Honest post-incident summary shared with affected customers.
Continued service quality after the incident.
Some customers explicitly noted that the way we handled the incident strengthened their confidence in us. The honest handling of imperfect situations builds trust.
A few customers indicated they would think harder about cryptocurrency payment methods given the experience. We do not consider this irrational; the incident did produce a poor experience even if the cause was technical.
What we expect for future operations
Looking forward at BTCPay operations:
Continued production use. The incident did not change our commitment to BTCPay as our preferred Bitcoin payment processor.
Improved monitoring catching issues earlier. The new monitoring infrastructure detects issues within minutes rather than hours.
Continued operational discipline. The procedural improvements from this incident apply ongoing.
Periodic operational reviews. The schedule for regular operational review of BTCPay configuration is established.
Sustained customer trust. The customer relationships affected by this incident continue. Future incidents may occur but the response capability is stronger now.
The honest summary
The incident was operational. The cause was bounded (DNS caching configuration). The diagnosis was challenging (6+ hours of investigation). The remediation was straightforward (5 minutes of fix).
The customer impact was bounded but real.
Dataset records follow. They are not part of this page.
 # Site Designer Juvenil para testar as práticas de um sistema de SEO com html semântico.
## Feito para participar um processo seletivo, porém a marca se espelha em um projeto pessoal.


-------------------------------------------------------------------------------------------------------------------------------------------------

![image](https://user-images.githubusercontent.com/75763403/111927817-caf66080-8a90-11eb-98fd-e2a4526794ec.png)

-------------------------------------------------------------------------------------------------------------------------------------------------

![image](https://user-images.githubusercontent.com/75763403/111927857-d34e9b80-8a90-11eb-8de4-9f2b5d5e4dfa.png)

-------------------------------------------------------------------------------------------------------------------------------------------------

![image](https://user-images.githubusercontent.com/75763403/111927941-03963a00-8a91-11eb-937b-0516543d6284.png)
The 18 affected customers experienced service delays that did not match our typical reliability. Two customers ultimately cancelled. Most accepted the explanation and continued.
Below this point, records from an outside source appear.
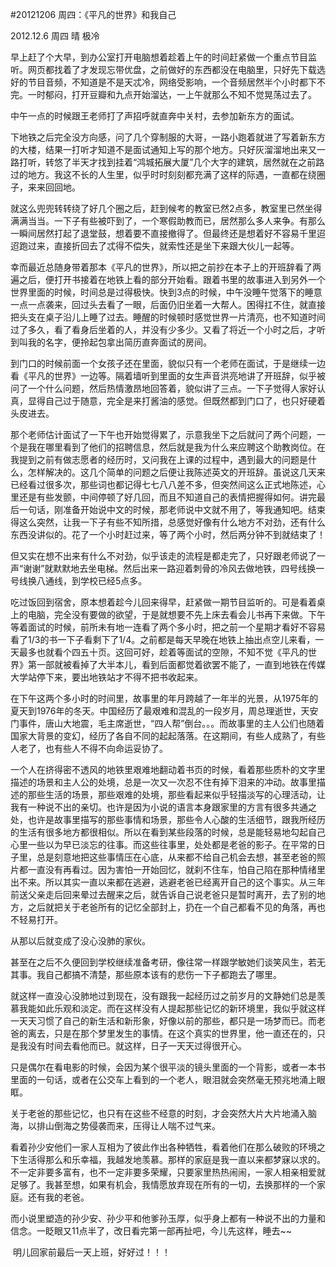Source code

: #20121206 周四：《平凡的世界》和我自己

2012.12.6 周四 晴 极冷

早上赶了个大早，到办公室打开电脑想着趁着上午的时间赶紧做一个重点节目监听。网页都找着了才发现忘带优盘，之前做好的东西都没在电脑里，只好先下载选好的节目音频，不知道是不是天忒冷，网络受影响，一个音频居然半个小时都下不完。一时郁闷，打开豆瓣和九点开始溜达，一上午就那么不知不觉晃荡过去了。

​    中午一点的时候跟王老师打了声招呼就直奔中关村，去参加新东方的面试。

​    下地铁之后完全没方向感，问了几个穿制服的大哥，一路小跑着就进了写着新东方的大楼，结果一打听才知道不是面试通知上写的那个地方。只好灰溜溜地出来又一路打听，转悠了半天才找到挂着“鸿城拓展大厦”几个大字的建筑，居然就在之前路过的地方。我这不长的人生里，似乎时时刻刻都充满了这样的际遇，一直都在绕圈子，来来回回地。

​    就这么兜兜转转绕了好几个圈之后，赶到候考的教室已然2点多，教室里已然坐得满满当当。一下子有些被吓到了，一个寒假助教而已，居然那么多人来争。有那么一瞬间居然打起了退堂鼓，想着要不直接撤得了。但最终还是想着好不容易千里迢迢跑过来，直接折回去了忒得不偿失，就索性还是坐下来跟大伙儿一起等。

​    幸而最近总随身带着那本《平凡的世界》，所以把之前抄在本子上的开班辞看了两遍之后，便打开书接着在地铁上看的部分开始看。跟着书里的故事进入到另外一个世界里面的时候，时间总是过得极快。快到3点的时候，中午没睡午觉落下的睡意一点一点袭来，回过头去看了一眼，后面仍旧坐着一大帮人。困得扛不住，就直接把头支在桌子沿儿上睡了过去。睡醒的时候顿时感觉世界一片清亮，也不知道时间过了多久，看了看身后坐着的人，并没有少多少。又看了将近一个小时之后，才听到叫我的名字，便拎起包拿出简历直奔面试的房间。

​    到门口的时候前面一个女孩子还在里面，貌似只有一个老师在面试，于是继续一边看《平凡的世界》一边等。隔着墙听到里面的女生声音洪亮地讲了开班辞，似乎被问了一个什么问题，然后热情激昂地回答着，貌似讲了三点。一下子觉得人家好认真，显得自己过于随意，完全是来打酱油的感觉。但既然都到门口了，也只好硬着头皮进去。

​    那个老师估计面试了一下午也开始觉得累了，示意我坐下之后就问了两个问题，一个是我在哪里看到了他们的招聘信息，然后就是我为什么来应聘这个助教岗位。在我提到之前有做志愿者的经历时，又问我在上课的过程中，遇到最大的问题是什么，怎样解决的。这几个简单的问题之后便让我陈述英文的开班辞。虽说这几天来已经看过很多次，那些词也都记得七七八八差不多，但突然间这么正式地陈述，心里还是有些发颤，中间停顿了好几回，而且不知道自己的表情把握得如何。讲完最后一句话，刚准备开始说中文的时候，那老师说中文就不用了，等我通知吧。结束得这么突然，让我一下子有些不知所措，总感觉好像有什么地方不对劲，还有什么东西没讲似的。花了一个小时赶过来，等了两个小时，然后两分钟不到就结束了！

​    但又实在想不出来有什么不对劲，似乎该走的流程是都走完了，只好跟老师说了一声“谢谢”就默默地去坐电梯。然后出来一路迎着刺骨的冷风去做地铁，四号线换一号线换八通线，到学校已经5点多。

​    吃过饭回到宿舍，原本想着趁今儿回来得早，赶紧做一期节目监听的。可是看着桌上的电脑，完全没有要做的欲望，于是就想要不先上床去看会儿书再下来做。下午等着面试的时候，前所未有地一连看了两个多小时，把之前一个星期才看好不容易看了1/3的书一下子看剩下了1/4。之前都是每天早晚在地铁上抽出点空儿来看，一天最多也就看个四五十页。这回可好，趁着等面试的空隙，不知不觉《平凡的世界》第一部就被看掉了大半本儿，看到后面都觉着欲罢不能了，一直到地铁在传媒大学站停下来，要出地铁站才不得不把书收起来。

​    在下午这两个多小时的时间里，故事里的年月跨越了一年半的光景，从1975年的夏天到1976年的冬天。中国经历了最艰难和混乱的一段岁月，周总理逝世，天安门事件，唐山大地震，毛主席逝世，“四人帮”倒台。。。而故事里的主人公们也随着国家大背景的变幻，经历了各自不同的起起落落。在这期间，有些人成熟了，有些人老了，也有些人不得不向命运妥协了。

​    一个人在挤得密不透风的地铁里艰难地翻动着书页的时候，看着那些质朴的文字里描述的场景和主人公的处境，总是一次又一次忍不住有掉下泪来的冲动。故事里描述的那些生活的场景，那些艰难的处境，那些看起来似乎轻描淡写的心理活动，让我有一种说不出的亲切。也许是因为小说的语言本身跟家里的方言有很多共通之处，也许是故事里描写的那些事情和场景，那些令人心酸的生活细节，跟我所经历的生活有很多地方都很相似。所以在看到某些段落的时候，总是能轻易地勾起自己心里一些以为早已淡忘的往事。而这些往事里，处处都是老爸的影子。在平常的日子里，总是刻意地把这些事情压在心底，从来都不给自己机会去想，甚至老爸的照片都一直没有再看过。因为害怕一开始回忆，就刹不住车，怕自己陷在那种情绪里出不来。所以其实一直以来都在逃避，逃避老爸已经离开自己的这个事实。从三年前送父亲走后回来晕过去醒来之后，就告诉自己说老爸只是暂时离开，去了别的地方，之后就把关于老爸所有的记忆全部封上，扔在一个自己都看不见的角落，再也不轻易打开。

   从那以后就变成了没心没肺的家伙。

   甚至在之后不久便回到学校继续准备考研，像往常一样跟学敏她们谈笑风生，若无其事。我自己都搞不清楚，那些原本该有的悲伤一下子都跑去了哪里。

   就这样一直没心没肺地过到现在，没有跟我一起经历过之前岁月的文静她们总是羡慕我能如此乐观和淡定。而在这样没有人提起那些记忆的新环境里，我似乎就这样一天天习惯了自己的新生活和新形象，好像以前的那些，都只是一场梦而已。而老爸的离去，只是在那个梦里发生的事情。在这个真实的世界里，他一直还在的，只是我没有时间去看他而已。就这样，日子一天天过得很开心。

​    只是偶尔在看电影的时候，会因为某个很平淡的镜头里面的一个背影，或者一本书里面的一句话，或者在公交车上看到的一个老人，眼泪就会突然毫无预兆地涌上眼眶。

​    关于老爸的那些记忆，也只有在这些不经意的时刻，才会突然大片大片地涌入脑海，以排山倒海之势侵袭而来，压得让人喘不过气来。

​    看着孙少安他们一家人互相为了彼此作出各种牺牲，看着他们在那么破败的环境之下生活得那么和乐幸福，我越发地羡慕。那样的家庭是我一直以来都梦寐以求的。不一定非要多富有，也不一定非要多荣耀，只要家里热热闹闹，一家人相亲相爱就足够了。我甚至想，如果有机会，我情愿放弃现在所有的一切，去换那样的一个家庭。还有我的老爸。

​    而小说里塑造的孙少安、孙少平和他爹孙玉厚，似乎身上都有一种说不出的力量和信念。一眨眼又11点半了，改日看完第一部再扯吧，今儿先这样，睡去~~

​    明儿回家前最后一天上班，好好过！！！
The post-incident work produced sustainable improvements. The monitoring, procedural, and architectural changes will prevent or detect similar incidents faster in the future. The cost of the improvements is bounded; the benefit accumulates across future operations.
For other operators reading this: the patterns are generalizable. Self-hosted infrastructure produces full responsibility. Monitoring matters. Configuration drift is silent. Customer communication during incidents is operational deliverable. Post-incident discipline produces sustainable improvement.
We continue running self-hosted BTCPay. The brief degradation event does not change the operational case for self-hosted Bitcoin payment processing. The case for self-hosted involves operational responsibility that we accept and continue to invest in. The incident validated rather than challenged the operational philosophy.
For customers reading this who paid via Bitcoin during the incident: the service is operating normally. The reliability is restored. The improvements from this experience benefit all customers going forward. The work to make this better continues.